[Opening RECORDS FOR THE TASK section]
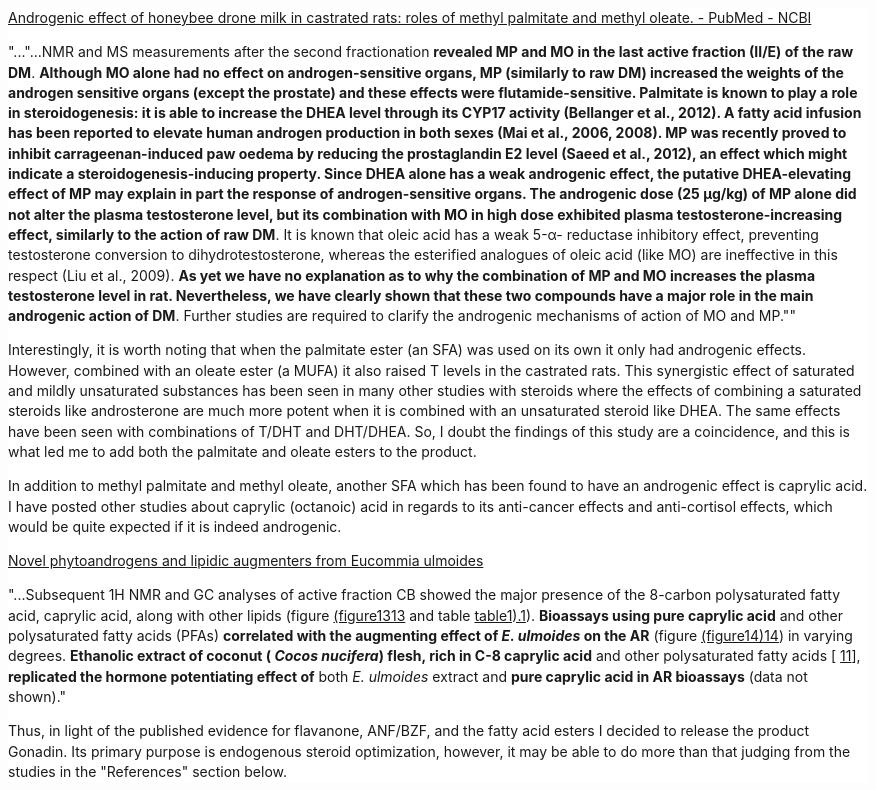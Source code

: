 
[Androgenic effect of honeybee drone milk in castrated rats: roles of methyl palmitate and methyl oleate. - PubMed - NCBI](https://www.ncbi.nlm.nih.gov/pubmed/24607508)

"..."...NMR and MS measurements after the second fractionation **revealed MP and MO in the last active fraction (II/E) of the raw DM**. **Although MO alone had no effect on androgen-sensitive organs, MP (similarly to raw DM) increased the weights of the androgen sensitive organs (except the prostate) and these effects were flutamide-sensitive. Palmitate is known to play a role in steroidogenesis: it is able to increase the DHEA level through its CYP17 activity (Bellanger et al., 2012). A fatty acid infusion has been reported to elevate human androgen production in both sexes (Mai et al., 2006, 2008). MP was recently proved to inhibit carrageenan-induced paw oedema by reducing the prostaglandin E2 level (Saeed et al., 2012), an effect which might indicate a steroidogenesis-inducing property. Since DHEA alone has a weak androgenic effect, the putative DHEA-elevating effect of MP may explain in part the response of androgen-sensitive organs. The androgenic dose (25 μg/kg) of MP alone did not alter the plasma testosterone level, but its combination with MO in high dose exhibited plasma testosterone-increasing effect, similarly to the action of raw DM**. It is known that oleic acid has a weak 5-α- reductase inhibitory effect, preventing testosterone conversion to dihydrotestosterone, whereas the esterified analogues of oleic acid (like MO) are ineffective in this respect (Liu et al., 2009). **As yet we have no explanation as to why the combination of MP and MO increases the plasma testosterone level in rat. Nevertheless, we have clearly shown that these two compounds have a major role in the main androgenic action of DM**. Further studies are required to clarify the androgenic mechanisms of action of MO and MP.""

Interestingly, it is worth noting that when the palmitate ester (an SFA) was used on its own it only had androgenic effects. However, combined with an oleate ester (a MUFA) it also raised T levels in the castrated rats. This synergistic effect of saturated and mildly unsaturated substances has been seen in many other studies with steroids where the effects of combining a saturated steroids like androsterone are much more potent when it is combined with an unsaturated steroid like DHEA. The same effects have been seen with combinations of T/DHT and DHT/DHEA. So, I doubt the findings of this study are a coincidence, and this is what led me to add both the palmitate and oleate esters to the product.

In addition to methyl palmitate and methyl oleate, another SFA which has been found to have an androgenic effect is caprylic acid. I have posted other studies about caprylic (octanoic) acid in regards to its anti-cancer effects and anti-cortisol effects, which would be quite expected if it is indeed androgenic.

[Novel phytoandrogens and lipidic augmenters from Eucommia ulmoides](https://www.ncbi.nlm.nih.gov/pmc/articles/PMC1797194/)

"...Subsequent 1H NMR and GC analyses of active fraction CB showed the major presence of the 8-carbon polysaturated fatty acid, caprylic acid, along with other lipids (figure [(figure1313](https://www.ncbi.nlm.nih.gov/pmc/articles/PMC1797194/figure/F13/) and table [table1).1](https://www.ncbi.nlm.nih.gov/pmc/articles/PMC1797194/table/T1/)). **Bioassays using pure caprylic acid** and other polysaturated fatty acids (PFAs) **correlated with the augmenting effect of _E. ulmoides_ on the AR** (figure [(figure14)14](https://www.ncbi.nlm.nih.gov/pmc/articles/PMC1797194/figure/F14/)) in varying degrees. **Ethanolic extract of coconut ( _Cocos nucifera_) flesh, rich in C-8 caprylic acid** and other polysaturated fatty acids \[ [11](https://www.ncbi.nlm.nih.gov/pmc/articles/PMC1797194/#B11)\], **replicated the hormone potentiating effect of** both _E. ulmoides_ extract and **pure caprylic acid in AR bioassays** (data not shown)."

Thus, in light of the published evidence for flavanone, ANF/BZF, and the fatty acid esters I decided to release the product Gonadin. Its primary purpose is endogenous steroid optimization, however, it may be able to do more than that judging from the studies in the "References" section below.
[Closing RECORDS FOR THE TASK section]
TASK DETAILS:
Reproduce the data above exactly, leaving out any picture in it.

WRITTEN REPLY:
Source code

: 
[Androgenic effect of honeybee drone milk in castrated rats: roles of methyl palmitate and methyl oleate. - PubMed - NCBI](https://www.ncbi.nlm.nih.gov/pubmed/24607508)

"..."...NMR and MS measurements after the second fractionation **revealed MP and MO in the last active fraction (II/E) of the raw DM**. **Although MO alone had no effect on androgen-sensitive organs, MP (similarly to raw DM) increased the weights of the androgen sensitive organs (except the prostate) and these effects were flutamide-sensitive. Palmitate is known to play a role in steroidogenesis: it is able to increase the DHEA level through its CYP17 activity (Bellanger et al., 2012). A fatty acid infusion has been reported to elevate human androgen production in both sexes (Mai et al., 2006, 2008). MP was recently proved to inhibit carrageenan-induced paw oedema by reducing the prostaglandin E2 level (Saeed et al., 2012), an effect which might indicate a steroidogenesis-inducing property. Since DHEA alone has a weak androgenic effect, the putative DHEA-elevating effect of MP may explain in part the response of androgen-sensitive organs. The androgenic dose (25 μg/kg) of MP alone did not alter the plasma testosterone level, but its combination with MO in high dose exhibited plasma testosterone-increasing effect, similarly to the action of raw DM**. It is known that oleic acid has a weak 5-α- reductase inhibitory effect, preventing testosterone conversion to dihydrotestosterone, whereas the esterified analogues of oleic acid (like MO) are ineffective in this respect (Liu et al., 2009). **As yet we have no explanation as to why the combination of MP and MO increases the plasma testosterone level in rat. Nevertheless, we have clearly shown that these two compounds have a major role in the main androgenic action of DM**. Further studies are required to clarify the androgenic mechanisms of action of MO and MP.""

Interestingly, it is worth noting that when the palmitate ester (an SFA) was used on its own it only had androgenic effects. However, combined with an oleate ester (a MUFA) it also raised T levels in the castrated rats. This synergistic effect of saturated and mildly unsaturated substances has been seen in many other studies with steroids where the effects of combining a saturated steroids like androsterone are much more potent when it is combined with an unsaturated steroid like DHEA. The same effects have been seen with combinations of T/DHT and DHT/DHEA. So, I doubt the findings of this study are a coincidence, and this is what led me to add both the palmitate and oleate esters to the product.

In addition to methyl palmitate and methyl oleate, another SFA which has been found to have an androgenic effect is caprylic acid. I have posted other studies about caprylic (octanoic) acid in regards to its anti-cancer effects and anti-cortisol effects, which would be quite expected if it is indeed androgenic.

[Novel phytoandrogens and lipidic augmenters from Eucommia ulmoides](https://www.ncbi.nlm.nih.gov/pmc/articles/PMC1797194/)

"...Subsequent 1H NMR and GC analyses of active fraction CB showed the major presence of the 8-carbon polysaturated fatty acid, caprylic acid, along with other lipids (figure [(figure1313](https://www.ncbi.nlm.nih.gov/pmc/articles/PMC1797194/figure/F13/) and table [table1).1](https://www.ncbi.nlm.nih.gov/pmc/articles/PMC1797194/table/T1/)). **Bioassays using pure caprylic acid** and other polysaturated fatty acids (PFAs) **correlated with the augmenting effect of _E. ulmoides_ on the AR** (figure [(figure14)14](https://www.ncbi.nlm.nih.gov/pmc/articles/PMC1797194/figure/F14/)) in varying degrees. **Ethanolic extract of coconut ( _Cocos nucifera_) flesh, rich in C-8 caprylic acid** and other polysaturated fatty acids \[ [11](https://www.ncbi.nlm.nih.gov/pmc/articles/PMC1797194/#B11)\], **replicated the hormone potentiating effect of** both _E. ulmoides_ extract and **pure caprylic acid in AR bioassays** (data not shown)."

Thus, in light of the published evidence for flavanone, ANF/BZF, and the fatty acid esters I decided to release the product Gonadin. Its primary purpose is endogenous steroid optimization, however, it may be able to do more than that judging from the studies in the "References" section below.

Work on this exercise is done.